EXERCISE MATERIAL Block Start

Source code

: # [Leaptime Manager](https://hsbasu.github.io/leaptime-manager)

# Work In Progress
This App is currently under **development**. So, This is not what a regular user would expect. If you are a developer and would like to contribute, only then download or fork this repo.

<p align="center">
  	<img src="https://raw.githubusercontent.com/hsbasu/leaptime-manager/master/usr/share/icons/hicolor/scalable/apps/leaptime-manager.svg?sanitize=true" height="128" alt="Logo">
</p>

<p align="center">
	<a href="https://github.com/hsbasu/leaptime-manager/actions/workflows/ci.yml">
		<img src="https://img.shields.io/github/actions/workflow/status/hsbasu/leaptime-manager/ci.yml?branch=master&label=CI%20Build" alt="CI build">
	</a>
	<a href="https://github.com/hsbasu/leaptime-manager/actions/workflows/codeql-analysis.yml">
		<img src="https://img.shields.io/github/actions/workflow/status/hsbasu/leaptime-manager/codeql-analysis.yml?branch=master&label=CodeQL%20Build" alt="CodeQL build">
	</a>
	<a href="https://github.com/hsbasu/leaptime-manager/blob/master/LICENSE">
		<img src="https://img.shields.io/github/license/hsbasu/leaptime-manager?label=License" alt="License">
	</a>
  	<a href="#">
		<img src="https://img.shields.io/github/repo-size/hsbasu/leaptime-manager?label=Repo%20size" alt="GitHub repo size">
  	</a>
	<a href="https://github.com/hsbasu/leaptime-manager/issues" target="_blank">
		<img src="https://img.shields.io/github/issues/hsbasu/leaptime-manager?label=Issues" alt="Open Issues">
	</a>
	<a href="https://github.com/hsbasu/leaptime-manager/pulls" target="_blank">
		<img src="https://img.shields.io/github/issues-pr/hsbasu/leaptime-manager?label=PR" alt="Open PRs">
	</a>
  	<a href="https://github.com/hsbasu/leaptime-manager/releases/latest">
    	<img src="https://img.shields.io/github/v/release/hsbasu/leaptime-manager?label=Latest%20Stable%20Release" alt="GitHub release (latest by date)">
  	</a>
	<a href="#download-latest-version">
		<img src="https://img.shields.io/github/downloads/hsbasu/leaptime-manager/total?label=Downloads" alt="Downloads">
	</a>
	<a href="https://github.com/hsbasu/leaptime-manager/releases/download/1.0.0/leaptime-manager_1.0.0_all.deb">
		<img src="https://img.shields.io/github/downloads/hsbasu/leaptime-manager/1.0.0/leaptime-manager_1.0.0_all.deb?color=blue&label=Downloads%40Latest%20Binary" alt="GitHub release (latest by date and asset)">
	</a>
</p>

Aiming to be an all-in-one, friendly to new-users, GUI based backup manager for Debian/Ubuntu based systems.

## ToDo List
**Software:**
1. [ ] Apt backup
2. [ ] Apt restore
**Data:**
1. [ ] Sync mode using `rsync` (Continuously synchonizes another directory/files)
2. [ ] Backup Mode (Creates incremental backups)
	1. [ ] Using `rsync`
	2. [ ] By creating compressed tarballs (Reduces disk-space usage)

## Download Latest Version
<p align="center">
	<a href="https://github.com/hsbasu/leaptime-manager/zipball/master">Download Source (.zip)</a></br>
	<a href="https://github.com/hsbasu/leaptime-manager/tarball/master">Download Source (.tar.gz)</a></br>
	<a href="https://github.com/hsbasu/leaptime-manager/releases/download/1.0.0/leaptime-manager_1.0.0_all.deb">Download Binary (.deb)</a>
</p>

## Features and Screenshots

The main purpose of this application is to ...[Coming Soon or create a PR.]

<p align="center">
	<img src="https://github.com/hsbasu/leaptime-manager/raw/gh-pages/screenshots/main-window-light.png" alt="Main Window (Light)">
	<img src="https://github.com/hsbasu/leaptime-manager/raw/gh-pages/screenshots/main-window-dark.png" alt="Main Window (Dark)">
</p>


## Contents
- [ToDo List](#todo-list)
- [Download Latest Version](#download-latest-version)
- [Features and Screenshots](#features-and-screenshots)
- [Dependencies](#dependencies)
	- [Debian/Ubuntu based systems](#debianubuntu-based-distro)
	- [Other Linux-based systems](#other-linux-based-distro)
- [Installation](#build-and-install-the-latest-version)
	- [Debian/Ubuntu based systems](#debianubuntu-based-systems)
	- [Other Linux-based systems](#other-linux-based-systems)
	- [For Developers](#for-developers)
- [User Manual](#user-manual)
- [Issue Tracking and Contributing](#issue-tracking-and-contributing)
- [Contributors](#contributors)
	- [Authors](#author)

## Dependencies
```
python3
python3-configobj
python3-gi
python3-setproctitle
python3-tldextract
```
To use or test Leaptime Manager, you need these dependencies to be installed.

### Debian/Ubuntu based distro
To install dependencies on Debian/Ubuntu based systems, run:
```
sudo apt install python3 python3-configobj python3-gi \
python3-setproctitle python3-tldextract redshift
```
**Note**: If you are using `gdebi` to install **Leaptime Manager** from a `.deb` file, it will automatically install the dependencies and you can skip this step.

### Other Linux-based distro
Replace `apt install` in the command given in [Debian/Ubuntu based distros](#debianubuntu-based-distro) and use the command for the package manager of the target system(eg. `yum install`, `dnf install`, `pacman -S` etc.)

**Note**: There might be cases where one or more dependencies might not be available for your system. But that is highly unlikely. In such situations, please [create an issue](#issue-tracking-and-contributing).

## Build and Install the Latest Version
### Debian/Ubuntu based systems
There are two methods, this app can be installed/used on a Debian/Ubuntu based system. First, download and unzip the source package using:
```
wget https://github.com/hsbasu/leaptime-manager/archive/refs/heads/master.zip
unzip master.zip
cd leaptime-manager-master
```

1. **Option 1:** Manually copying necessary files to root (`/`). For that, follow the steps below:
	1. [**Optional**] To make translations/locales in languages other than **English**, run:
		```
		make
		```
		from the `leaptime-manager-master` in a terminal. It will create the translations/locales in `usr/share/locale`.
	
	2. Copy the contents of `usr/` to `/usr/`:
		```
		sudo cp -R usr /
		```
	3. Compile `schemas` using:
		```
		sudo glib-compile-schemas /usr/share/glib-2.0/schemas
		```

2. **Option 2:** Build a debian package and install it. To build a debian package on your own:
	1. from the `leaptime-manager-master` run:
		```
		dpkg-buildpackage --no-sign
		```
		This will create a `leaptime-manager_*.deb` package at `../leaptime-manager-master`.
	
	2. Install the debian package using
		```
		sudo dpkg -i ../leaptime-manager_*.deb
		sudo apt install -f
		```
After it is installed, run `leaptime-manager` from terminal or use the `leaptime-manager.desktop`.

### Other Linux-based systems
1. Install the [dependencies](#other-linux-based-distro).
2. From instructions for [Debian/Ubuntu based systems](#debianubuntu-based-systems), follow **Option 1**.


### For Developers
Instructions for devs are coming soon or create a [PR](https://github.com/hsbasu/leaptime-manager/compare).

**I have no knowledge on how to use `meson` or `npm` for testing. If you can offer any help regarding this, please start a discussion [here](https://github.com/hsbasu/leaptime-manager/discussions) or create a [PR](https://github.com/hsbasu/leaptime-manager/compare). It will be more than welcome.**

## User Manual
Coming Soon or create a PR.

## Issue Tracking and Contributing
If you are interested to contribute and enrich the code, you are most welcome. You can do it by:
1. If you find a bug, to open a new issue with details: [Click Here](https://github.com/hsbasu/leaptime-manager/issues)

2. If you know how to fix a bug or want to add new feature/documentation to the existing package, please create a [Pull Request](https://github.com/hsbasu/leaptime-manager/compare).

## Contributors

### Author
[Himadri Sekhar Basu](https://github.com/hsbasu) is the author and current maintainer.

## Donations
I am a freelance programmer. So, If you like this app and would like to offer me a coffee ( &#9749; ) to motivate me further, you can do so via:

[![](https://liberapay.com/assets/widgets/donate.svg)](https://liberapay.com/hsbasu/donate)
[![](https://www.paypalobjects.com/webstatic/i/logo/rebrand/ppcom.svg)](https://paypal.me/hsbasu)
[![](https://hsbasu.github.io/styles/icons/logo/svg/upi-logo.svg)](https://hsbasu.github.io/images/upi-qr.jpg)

EXERCISE MATERIAL Block End

> _EXERCISE_
Return only the lines between the one holding "### Debian/Ubuntu based systems" and the one holding "Instructions for devs", inclusive, exactly as they appear above.

> _FINISHED EXERCISE_
### Debian/Ubuntu based systems
There are two methods, this app can be installed/used on a Debian/Ubuntu based system. First, download and unzip the source package using:
```
wget https://github.com/hsbasu/leaptime-manager/archive/refs/heads/master.zip
unzip master.zip
cd leaptime-manager-master
```

1. **Option 1:** Manually copying necessary files to root (`/`). For that, follow the steps below:
	1. [**Optional**] To make translations/locales in languages other than **English**, run:
		```
		make
		```
		from the `leaptime-manager-master` in a terminal. It will create the translations/locales in `usr/share/locale`.
	
	2. Copy the contents of `usr/` to `/usr/`:
		```
		sudo cp -R usr /
		```
	3. Compile `schemas` using:
		```
		sudo glib-compile-schemas /usr/share/glib-2.0/schemas
		```

2. **Option 2:** Build a debian package and install it. To build a debian package on your own:
	1. from the `leaptime-manager-master` run:
		```
		dpkg-buildpackage --no-sign
		```
		This will create a `leaptime-manager_*.deb` package at `../leaptime-manager-master`.
	
	2. Install the debian package using
		```
		sudo dpkg -i ../leaptime-manager_*.deb
		sudo apt install -f
		```
After it is installed, run `leaptime-manager` from terminal or use the `leaptime-manager.desktop`.

### Other Linux-based systems
1. Install the [dependencies](#other-linux-based-distro).
2. From instructions for [Debian/Ubuntu based systems](#debianubuntu-based-systems), follow **Option 1**.


### For Developers
Instructions for devs are coming soon or create a [PR](https://github.com/hsbasu/leaptime-manager/compare).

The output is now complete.